§ **About this task**
The complete listing should be copied out exactly.

§ **Provided information**
::::::::::

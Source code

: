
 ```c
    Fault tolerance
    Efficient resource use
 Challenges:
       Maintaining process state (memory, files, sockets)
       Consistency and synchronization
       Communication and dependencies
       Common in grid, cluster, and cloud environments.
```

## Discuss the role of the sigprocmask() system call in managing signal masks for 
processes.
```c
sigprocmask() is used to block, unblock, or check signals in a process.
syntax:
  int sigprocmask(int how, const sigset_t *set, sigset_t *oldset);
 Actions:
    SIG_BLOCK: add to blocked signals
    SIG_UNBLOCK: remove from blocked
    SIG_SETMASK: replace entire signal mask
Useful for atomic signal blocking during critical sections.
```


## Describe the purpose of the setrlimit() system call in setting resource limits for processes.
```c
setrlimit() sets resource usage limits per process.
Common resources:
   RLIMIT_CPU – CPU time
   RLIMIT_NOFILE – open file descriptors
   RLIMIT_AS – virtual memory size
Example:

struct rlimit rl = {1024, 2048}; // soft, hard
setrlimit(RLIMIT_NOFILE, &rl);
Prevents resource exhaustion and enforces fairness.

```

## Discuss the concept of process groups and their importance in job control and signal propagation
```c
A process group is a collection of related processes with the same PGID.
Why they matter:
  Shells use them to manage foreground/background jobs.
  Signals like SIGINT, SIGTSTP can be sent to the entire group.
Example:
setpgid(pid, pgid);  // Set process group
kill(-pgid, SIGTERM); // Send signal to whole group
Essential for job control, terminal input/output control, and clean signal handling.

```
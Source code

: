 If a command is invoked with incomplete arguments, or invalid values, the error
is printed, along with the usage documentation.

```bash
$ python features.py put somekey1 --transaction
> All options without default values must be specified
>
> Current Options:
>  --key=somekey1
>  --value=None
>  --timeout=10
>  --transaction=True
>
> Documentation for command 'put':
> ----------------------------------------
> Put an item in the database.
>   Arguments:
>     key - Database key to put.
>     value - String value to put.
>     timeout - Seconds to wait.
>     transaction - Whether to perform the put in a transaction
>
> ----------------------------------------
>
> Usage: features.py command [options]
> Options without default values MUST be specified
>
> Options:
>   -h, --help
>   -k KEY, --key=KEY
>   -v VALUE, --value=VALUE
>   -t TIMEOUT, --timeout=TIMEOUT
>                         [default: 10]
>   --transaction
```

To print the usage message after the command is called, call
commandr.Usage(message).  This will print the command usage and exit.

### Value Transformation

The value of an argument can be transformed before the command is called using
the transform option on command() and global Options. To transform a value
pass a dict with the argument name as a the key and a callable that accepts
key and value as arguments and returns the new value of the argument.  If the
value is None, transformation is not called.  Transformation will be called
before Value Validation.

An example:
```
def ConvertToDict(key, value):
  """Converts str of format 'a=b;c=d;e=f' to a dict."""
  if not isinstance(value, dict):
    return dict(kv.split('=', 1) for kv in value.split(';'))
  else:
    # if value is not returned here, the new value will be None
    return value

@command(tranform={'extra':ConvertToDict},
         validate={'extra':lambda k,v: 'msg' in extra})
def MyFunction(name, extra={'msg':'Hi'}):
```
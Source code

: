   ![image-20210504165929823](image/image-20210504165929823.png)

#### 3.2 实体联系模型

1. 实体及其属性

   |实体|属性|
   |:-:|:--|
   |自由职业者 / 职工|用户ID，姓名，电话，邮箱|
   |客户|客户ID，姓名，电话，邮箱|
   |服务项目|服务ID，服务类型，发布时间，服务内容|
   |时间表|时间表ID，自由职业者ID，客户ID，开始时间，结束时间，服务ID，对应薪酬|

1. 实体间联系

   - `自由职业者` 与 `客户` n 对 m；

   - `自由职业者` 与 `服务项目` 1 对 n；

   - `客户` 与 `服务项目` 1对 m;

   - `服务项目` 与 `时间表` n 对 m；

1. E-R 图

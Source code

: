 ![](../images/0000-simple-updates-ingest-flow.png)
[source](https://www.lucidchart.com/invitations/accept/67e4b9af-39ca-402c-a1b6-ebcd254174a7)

::::::::::

§ **Response**
Source code

:
 ```c
    Fault tolerance
    Efficient resource use
 Challenges:
       Maintaining process state (memory, files, sockets)
       Consistency and synchronization
       Communication and dependencies
       Common in grid, cluster, and cloud environments.
```

## Discuss the role of the sigprocmask() system call in managing signal masks for 
processes.
```c
sigprocmask() is used to block, unblock, or check signals in a process.
syntax:
  int sigprocmask(int how, const sigset_t *set, sigset_t *oldset);
 Actions:
    SIG_BLOCK: add to blocked signals
    SIG_UNBLOCK: remove from blocked
    SIG_SETMASK: replace entire signal mask
Useful for atomic signal blocking during critical sections.
```


## Describe the purpose of the setrlimit() system call in setting resource limits for processes.
```c
setrlimit() sets resource usage limits per process.
Common resources:
   RLIMIT_CPU – CPU time
   RLIMIT_NOFILE – open file descriptors
   RLIMIT_AS – virtual memory size
Example:

struct rlimit rl = {1024, 2048}; // soft, hard
setrlimit(RLIMIT_NOFILE, &rl);
Prevents resource exhaustion and enforces fairness.

```

## Discuss the concept of process groups and their importance in job control and signal propagation
```c
A process group is a collection of related processes with the same PGID.
Why they matter:
  Shells use them to manage foreground/background jobs.
  Signals like SIGINT, SIGTSTP can be sent to the entire group.
Example:
setpgid(pid, pgid);  // Set process group
kill(-pgid, SIGTERM); // Send signal to whole group
Essential for job control, terminal input/output control, and clean signal handling.

```
Source code

: If a command is invoked with incomplete arguments, or invalid values, the error
is printed, along with the usage documentation.

```bash
$ python features.py put somekey1 --transaction
> All options without default values must be specified
>
> Current Options:
>  --key=somekey1
>  --value=None
>  --timeout=10
>  --transaction=True
>
> Documentation for command 'put':
> ----------------------------------------
> Put an item in the database.
>   Arguments:
>     key - Database key to put.
>     value - String value to put.
>     timeout - Seconds to wait.
>     transaction - Whether to perform the put in a transaction
>
> ----------------------------------------
>
> Usage: features.py command [options]
> Options without default values MUST be specified
>
> Options:
>   -h, --help
>   -k KEY, --key=KEY
>   -v VALUE, --value=VALUE
>   -t TIMEOUT, --timeout=TIMEOUT
>                         [default: 10]
>   --transaction
```

To print the usage message after the command is called, call
commandr.Usage(message).  This will print the command usage and exit.

### Value Transformation

The value of an argument can be transformed before the command is called using
the transform option on command() and global Options. To transform a value
pass a dict with the argument name as a the key and a callable that accepts
key and value as arguments and returns the new value of the argument.  If the
value is None, transformation is not called.  Transformation will be called
before Value Validation.

An example:
```
def ConvertToDict(key, value):
  """Converts str of format 'a=b;c=d;e=f' to a dict."""
  if not isinstance(value, dict):
    return dict(kv.split('=', 1) for kv in value.split(';'))
  else:
    # if value is not returned here, the new value will be None
    return value

@command(tranform={'extra':ConvertToDict},
         validate={'extra':lambda k,v: 'msg' in extra})
def MyFunction(name, extra={'msg':'Hi'}):
```
Source code

:   ![image-20210504165929823](image/image-20210504165929823.png)

#### 3.2 实体联系模型

1. 实体及其属性

   |实体|属性|
   |:-:|:--|
   |自由职业者 / 职工|用户ID，姓名，电话，邮箱|
   |客户|客户ID，姓名，电话，邮箱|
   |服务项目|服务ID，服务类型，发布时间，服务内容|
   |时间表|时间表ID，自由职业者ID，客户ID，开始时间，结束时间，服务ID，对应薪酬|

1. 实体间联系

   - `自由职业者` 与 `客户` n 对 m；

   - `自由职业者` 与 `服务项目` 1 对 n；

   - `客户` 与 `服务项目` 1对 m;

   - `服务项目` 与 `时间表` n 对 m；

1. E-R 图

Source code

: ![](../images/0000-simple-updates-ingest-flow.png)
[source](https://www.lucidchart.com/invitations/accept/67e4b9af-39ca-402c-a1b6-ebcd254174a7)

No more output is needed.